Environ 60% des entreprises sondées ont demandé un prêt sans intérêt de 40 000$ auprès du gouvernement fédéral, et 50% d’entre elles ont demandé une subvention salariale de 75%.

Par contre, 17% des répondants indiquent qu’ils n’ont accès à aucun programme d’aide pendant la pandémie.

Selon le député de Shediac-Beaubassin-Cap-Pelé, Jacques LeBlanc, les entreprises touristiques risquent d’avoir des difficultés et certaines menacent de faire faillite.

C’est particulièrement le cas pour les entreprises familiales, tels que les gîtes et les petites attractions.

Il croit que la province devrait assurer un soutien financier pour le domaine du tourisme.

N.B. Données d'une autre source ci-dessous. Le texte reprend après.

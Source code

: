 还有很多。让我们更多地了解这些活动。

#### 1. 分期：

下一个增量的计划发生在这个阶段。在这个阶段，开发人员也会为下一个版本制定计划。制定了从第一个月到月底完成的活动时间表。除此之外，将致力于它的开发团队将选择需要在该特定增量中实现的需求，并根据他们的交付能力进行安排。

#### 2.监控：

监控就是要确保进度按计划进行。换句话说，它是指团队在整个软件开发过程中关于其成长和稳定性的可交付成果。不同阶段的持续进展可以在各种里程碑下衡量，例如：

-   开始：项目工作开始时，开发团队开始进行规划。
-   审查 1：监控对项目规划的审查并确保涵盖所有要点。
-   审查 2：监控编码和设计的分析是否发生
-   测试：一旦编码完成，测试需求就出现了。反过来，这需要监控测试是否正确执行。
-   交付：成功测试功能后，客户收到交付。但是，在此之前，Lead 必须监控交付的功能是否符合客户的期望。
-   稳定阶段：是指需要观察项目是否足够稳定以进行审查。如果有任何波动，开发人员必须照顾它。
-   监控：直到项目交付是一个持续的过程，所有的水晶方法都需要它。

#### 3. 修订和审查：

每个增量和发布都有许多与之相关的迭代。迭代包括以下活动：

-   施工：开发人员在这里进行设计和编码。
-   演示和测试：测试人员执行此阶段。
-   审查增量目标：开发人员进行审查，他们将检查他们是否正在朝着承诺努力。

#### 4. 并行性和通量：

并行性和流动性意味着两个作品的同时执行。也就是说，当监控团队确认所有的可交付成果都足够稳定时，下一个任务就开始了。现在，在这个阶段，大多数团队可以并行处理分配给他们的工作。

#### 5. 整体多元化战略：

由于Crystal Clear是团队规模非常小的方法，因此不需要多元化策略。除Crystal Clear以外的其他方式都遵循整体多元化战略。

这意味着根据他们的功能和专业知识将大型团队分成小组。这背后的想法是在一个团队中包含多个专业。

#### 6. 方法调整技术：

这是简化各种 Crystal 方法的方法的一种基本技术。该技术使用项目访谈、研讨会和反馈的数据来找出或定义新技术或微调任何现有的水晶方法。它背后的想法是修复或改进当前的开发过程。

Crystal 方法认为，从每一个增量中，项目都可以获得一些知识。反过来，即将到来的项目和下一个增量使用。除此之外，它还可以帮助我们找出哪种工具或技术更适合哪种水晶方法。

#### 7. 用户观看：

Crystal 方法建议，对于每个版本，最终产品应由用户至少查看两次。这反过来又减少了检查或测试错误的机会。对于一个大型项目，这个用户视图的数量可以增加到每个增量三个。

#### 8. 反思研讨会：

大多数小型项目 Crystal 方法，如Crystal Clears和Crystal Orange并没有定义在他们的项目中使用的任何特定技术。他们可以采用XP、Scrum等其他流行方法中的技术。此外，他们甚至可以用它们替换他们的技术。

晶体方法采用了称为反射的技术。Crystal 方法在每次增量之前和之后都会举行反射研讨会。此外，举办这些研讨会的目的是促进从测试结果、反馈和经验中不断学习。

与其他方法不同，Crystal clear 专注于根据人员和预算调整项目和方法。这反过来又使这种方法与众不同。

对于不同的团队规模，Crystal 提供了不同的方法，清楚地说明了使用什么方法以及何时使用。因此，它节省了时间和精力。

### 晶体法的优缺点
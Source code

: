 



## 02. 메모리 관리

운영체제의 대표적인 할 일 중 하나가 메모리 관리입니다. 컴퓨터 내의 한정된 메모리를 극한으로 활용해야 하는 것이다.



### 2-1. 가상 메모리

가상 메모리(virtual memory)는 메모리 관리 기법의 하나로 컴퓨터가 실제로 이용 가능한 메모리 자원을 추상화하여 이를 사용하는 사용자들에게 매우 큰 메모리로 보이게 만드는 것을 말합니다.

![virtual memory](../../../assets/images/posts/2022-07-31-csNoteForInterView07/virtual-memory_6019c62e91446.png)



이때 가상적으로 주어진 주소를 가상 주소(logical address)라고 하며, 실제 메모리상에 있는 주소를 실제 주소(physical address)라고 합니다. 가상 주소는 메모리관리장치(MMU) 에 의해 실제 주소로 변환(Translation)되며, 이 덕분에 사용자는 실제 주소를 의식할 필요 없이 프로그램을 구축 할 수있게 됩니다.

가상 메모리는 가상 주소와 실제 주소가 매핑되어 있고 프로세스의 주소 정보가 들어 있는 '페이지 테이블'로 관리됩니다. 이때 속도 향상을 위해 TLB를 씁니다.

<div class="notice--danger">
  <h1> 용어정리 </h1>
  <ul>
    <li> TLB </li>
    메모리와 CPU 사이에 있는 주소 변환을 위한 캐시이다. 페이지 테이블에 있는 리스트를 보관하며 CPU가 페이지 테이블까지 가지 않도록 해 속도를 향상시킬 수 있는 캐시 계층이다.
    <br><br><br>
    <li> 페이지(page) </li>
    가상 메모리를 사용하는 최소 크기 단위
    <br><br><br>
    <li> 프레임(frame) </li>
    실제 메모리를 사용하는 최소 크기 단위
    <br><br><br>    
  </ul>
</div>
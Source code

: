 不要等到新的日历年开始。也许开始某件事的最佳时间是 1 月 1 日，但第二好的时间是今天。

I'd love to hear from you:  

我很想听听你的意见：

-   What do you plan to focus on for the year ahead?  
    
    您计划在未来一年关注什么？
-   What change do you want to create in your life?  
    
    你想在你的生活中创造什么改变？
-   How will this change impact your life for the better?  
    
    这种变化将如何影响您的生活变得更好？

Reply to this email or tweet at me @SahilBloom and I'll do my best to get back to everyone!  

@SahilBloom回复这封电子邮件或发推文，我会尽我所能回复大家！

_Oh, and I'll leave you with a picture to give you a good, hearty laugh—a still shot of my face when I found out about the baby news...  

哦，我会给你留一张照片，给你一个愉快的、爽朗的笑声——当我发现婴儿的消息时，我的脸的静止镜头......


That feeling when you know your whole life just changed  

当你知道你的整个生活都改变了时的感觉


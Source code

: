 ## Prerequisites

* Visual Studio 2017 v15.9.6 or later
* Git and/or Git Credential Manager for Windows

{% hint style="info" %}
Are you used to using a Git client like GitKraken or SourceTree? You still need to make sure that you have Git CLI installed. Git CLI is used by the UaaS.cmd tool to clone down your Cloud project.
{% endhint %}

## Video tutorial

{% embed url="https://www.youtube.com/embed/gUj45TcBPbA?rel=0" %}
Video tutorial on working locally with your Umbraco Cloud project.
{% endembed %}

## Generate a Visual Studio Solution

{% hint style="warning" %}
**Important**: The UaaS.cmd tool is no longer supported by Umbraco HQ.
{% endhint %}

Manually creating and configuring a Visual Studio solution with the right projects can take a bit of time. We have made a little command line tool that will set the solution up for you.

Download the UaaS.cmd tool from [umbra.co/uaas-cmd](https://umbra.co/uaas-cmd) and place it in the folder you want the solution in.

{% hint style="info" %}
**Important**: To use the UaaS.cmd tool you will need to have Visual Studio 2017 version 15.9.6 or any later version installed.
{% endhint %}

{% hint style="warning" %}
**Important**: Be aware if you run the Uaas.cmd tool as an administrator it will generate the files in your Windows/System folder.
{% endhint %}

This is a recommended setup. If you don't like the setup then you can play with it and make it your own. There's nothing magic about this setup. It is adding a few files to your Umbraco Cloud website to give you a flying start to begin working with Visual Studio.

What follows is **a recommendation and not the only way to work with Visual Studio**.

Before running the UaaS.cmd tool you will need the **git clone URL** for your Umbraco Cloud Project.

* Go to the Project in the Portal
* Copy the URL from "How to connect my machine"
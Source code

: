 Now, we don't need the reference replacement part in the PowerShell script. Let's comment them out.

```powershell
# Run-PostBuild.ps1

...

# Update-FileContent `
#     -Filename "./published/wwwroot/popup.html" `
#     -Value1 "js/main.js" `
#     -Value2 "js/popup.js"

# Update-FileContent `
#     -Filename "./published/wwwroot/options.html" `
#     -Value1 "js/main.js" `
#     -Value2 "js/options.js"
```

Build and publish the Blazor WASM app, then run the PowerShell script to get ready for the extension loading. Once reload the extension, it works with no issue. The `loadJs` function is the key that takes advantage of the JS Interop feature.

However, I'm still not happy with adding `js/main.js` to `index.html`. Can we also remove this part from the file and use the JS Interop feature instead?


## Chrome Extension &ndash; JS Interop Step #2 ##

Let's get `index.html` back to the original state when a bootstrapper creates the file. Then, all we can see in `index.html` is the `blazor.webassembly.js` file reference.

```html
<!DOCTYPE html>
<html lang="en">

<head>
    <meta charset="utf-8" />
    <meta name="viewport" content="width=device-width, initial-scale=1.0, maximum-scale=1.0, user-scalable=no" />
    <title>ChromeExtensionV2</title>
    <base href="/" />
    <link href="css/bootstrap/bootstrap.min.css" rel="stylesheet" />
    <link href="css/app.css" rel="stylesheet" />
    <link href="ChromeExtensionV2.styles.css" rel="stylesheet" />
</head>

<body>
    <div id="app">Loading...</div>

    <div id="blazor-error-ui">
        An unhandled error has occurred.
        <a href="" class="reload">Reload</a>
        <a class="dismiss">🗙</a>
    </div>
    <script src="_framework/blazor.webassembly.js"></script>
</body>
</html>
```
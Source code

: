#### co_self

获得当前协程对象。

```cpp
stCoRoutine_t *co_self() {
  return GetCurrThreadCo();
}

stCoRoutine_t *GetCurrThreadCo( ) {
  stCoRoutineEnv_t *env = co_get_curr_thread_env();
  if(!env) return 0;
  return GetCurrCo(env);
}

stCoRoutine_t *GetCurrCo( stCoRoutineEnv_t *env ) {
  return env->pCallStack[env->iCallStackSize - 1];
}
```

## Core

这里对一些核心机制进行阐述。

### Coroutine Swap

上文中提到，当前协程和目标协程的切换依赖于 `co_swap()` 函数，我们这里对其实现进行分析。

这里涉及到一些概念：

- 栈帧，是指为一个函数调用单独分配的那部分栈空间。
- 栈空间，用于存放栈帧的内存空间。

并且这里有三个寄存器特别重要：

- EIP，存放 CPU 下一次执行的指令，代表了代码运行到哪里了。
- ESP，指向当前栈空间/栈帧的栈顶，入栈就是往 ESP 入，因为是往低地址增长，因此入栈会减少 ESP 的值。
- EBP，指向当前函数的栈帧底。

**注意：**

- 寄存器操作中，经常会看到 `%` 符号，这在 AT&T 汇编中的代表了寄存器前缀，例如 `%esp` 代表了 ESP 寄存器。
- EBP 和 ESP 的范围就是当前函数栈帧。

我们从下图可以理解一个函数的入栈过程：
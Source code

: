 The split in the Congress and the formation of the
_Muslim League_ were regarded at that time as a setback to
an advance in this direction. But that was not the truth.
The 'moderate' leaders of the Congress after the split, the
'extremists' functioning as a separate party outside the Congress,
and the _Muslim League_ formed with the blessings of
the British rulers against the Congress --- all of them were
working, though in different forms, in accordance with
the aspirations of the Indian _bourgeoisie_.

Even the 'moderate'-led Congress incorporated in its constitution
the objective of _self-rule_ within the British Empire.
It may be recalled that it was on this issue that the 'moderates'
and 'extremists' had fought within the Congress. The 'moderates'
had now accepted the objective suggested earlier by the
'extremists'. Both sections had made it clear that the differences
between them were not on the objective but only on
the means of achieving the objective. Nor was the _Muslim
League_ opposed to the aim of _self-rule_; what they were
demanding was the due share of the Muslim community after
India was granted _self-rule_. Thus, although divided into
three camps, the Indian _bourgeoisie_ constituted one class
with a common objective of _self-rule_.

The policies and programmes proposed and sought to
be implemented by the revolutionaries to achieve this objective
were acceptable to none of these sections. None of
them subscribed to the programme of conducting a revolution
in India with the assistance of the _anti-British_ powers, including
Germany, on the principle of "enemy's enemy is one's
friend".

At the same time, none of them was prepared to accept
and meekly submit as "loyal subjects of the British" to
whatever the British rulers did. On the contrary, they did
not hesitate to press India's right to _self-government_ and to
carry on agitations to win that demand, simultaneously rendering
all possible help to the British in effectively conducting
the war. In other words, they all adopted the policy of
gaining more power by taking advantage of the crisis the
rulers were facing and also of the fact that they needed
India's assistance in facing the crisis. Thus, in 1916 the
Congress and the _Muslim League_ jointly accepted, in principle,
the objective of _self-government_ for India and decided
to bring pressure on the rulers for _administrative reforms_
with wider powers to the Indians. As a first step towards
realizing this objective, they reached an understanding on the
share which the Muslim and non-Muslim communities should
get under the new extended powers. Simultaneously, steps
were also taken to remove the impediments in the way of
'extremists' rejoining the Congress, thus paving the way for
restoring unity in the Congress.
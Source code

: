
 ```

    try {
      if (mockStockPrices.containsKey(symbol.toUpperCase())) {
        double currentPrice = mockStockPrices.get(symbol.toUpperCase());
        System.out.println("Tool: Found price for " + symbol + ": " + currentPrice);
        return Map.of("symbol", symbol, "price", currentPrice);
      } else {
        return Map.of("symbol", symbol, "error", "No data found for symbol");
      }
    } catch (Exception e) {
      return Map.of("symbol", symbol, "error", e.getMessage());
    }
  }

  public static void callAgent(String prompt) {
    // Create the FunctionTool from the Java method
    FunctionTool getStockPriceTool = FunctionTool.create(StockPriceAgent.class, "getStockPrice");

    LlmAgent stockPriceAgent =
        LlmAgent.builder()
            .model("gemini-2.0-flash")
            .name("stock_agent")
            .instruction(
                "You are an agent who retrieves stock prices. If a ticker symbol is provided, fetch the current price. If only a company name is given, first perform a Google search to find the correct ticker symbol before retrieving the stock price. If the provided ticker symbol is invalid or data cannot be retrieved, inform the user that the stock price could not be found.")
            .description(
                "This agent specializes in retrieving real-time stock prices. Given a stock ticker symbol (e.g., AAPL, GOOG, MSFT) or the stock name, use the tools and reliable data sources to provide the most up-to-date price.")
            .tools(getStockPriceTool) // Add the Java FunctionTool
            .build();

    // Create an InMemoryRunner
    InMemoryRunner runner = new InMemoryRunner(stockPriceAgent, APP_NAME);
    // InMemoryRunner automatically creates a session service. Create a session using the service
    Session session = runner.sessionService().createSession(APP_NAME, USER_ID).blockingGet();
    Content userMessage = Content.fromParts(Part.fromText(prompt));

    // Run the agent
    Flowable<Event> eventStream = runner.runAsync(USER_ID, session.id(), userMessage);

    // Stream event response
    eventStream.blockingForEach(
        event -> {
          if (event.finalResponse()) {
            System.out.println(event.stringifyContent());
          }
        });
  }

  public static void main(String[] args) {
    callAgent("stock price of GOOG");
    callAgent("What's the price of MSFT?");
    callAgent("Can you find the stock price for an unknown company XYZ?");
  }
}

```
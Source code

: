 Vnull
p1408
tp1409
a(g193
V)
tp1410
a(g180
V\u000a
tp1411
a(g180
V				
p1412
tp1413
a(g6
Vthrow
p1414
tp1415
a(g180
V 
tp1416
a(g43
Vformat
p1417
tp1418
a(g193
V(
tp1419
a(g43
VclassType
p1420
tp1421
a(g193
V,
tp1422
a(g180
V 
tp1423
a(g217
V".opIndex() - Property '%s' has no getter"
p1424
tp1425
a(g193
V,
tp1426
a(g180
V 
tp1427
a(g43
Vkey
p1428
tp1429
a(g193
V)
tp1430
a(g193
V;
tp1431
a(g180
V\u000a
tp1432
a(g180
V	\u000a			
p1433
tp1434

«J’ai parlé avec beaucoup d’opérateurs touristiques, et ils disent qu’ils souhaitent un plan d’aide financière – et pas seulement dans les centres urbains, mais dans les régions rurales. On est à la mi-mai et aucun plan n’a été annoncé.»

Il demeure optimiste quant à la possibilité que les gouvernements débloquent des fonds pour cette industrie.

Pas d’ouverture des frontières cet été

En conférence de presse mercredi matin, le ministre Bruce Fitch dit qu’il serait possible d’ouvrir les frontières avec le Québec cet été si la situation s’améliore.

Il dit par contre qu’il faut prioriser la santé des citoyens, et que la décision finale revient au premier ministre Blaine Higgs.

«C’est une possibilité. Je ne peux pas prédire le futur, mais à mesure que les choses s’améliorent, ça pourrait arriver», dit le ministre du Tourisme, du Patrimoine et de la Culture.

Lors d’un point de presse mercredi après-midi, le premier ministre Blaine Higgs s’est opposé catégoriquement à cette idée.

«Je pense qu’on a été clairs à ce sujet: je ne vois pas ça arriver cet été, certainement pas dans les semaines et les mois à venir.»

Des rénovations à la plage Parlee

Le chemin principal qui mène à la plage du parc provincial Parlee sera rénové cet été.

La voie d’accès sera reconstruite et resurfacée. Le projet comprend aussi l’ajout d’un sentier de marche et de vélo de
1,8 km pour relier l’entrée du parc au stationnement.

Le chemin de la plage Parlee sera fermé au public jusqu’à la fin des travaux, prévue pour le 26 juin.

En attendant, les automobilistes pourront profiter d’un détour sur le chemin de la plage Gould pour accéder au parc.

On ignore toujours le coût de ce projet de construction puisque le processus d’appel d’offres n’est pas encore terminé.

L’ouverture du parc provincial de la plage Parlee est prévue pour le 22 mai. Le parc fonctionnera avec des services réduits, et les clients seront tenus de respecter les mesures de distanciation physique ainsi que toute autre restriction qui pourrait être mise en place.

Le parc accueille normalement plus de 300 000 visiteurs par an, selon le ministère.